Records shown →
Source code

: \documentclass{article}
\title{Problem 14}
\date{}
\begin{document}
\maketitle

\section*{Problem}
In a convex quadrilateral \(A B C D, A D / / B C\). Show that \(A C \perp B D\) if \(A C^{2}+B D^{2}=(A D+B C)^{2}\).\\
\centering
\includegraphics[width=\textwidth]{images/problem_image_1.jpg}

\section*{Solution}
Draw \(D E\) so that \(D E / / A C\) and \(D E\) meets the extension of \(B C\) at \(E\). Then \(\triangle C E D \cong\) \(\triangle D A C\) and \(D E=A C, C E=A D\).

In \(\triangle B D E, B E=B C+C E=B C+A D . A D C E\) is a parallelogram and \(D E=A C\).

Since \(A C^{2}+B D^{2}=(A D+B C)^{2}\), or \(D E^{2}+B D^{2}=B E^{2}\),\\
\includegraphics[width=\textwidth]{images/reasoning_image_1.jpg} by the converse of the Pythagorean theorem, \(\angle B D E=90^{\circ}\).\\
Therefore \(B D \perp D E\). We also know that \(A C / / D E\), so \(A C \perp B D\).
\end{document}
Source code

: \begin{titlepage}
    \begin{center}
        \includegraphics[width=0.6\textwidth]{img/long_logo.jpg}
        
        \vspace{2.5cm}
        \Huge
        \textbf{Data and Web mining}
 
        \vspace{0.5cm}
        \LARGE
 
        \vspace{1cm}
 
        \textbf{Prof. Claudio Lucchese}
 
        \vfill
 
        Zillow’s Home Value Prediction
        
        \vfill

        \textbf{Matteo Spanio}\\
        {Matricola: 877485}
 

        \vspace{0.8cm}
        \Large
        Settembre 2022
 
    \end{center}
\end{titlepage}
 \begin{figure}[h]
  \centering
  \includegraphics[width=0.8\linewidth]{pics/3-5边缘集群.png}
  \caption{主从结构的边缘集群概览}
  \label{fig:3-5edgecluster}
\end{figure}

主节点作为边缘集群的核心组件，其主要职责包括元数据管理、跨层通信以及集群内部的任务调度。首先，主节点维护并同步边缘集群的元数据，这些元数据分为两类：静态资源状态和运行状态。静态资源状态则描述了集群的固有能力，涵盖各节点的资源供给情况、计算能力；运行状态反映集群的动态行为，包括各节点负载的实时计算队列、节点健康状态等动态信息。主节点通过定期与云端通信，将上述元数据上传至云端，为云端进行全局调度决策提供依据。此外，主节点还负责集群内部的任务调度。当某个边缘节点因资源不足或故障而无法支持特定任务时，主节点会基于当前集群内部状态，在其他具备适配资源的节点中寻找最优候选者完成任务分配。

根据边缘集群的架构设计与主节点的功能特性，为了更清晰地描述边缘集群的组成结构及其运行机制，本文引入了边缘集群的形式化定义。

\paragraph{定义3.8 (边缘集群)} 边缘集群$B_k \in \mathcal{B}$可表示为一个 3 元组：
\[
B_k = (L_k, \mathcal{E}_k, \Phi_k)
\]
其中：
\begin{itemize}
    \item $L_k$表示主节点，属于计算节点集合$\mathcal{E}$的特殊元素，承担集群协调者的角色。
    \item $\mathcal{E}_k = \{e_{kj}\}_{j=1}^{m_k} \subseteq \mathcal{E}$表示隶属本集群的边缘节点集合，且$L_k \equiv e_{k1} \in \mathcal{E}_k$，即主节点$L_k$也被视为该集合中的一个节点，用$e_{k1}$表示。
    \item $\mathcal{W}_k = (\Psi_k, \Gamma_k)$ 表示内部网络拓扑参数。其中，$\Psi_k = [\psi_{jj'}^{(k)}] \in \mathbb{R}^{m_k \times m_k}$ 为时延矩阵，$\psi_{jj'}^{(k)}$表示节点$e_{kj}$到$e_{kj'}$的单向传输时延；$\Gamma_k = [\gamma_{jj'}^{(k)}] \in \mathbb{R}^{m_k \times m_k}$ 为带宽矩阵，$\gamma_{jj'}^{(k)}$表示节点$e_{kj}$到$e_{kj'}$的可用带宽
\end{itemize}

Work to be completed →
Copy out every line of the material above that contains the string "textwidth".

Task answer →
\includegraphics[width=\textwidth]{images/problem_image_1.jpg}
\includegraphics[width=\textwidth]{images/reasoning_image_1.jpg} by the converse of the Pythagorean theorem, \(\angle B D E=90^{\circ}\).\\
        \includegraphics[width=0.6\textwidth]{img/long_logo.jpg}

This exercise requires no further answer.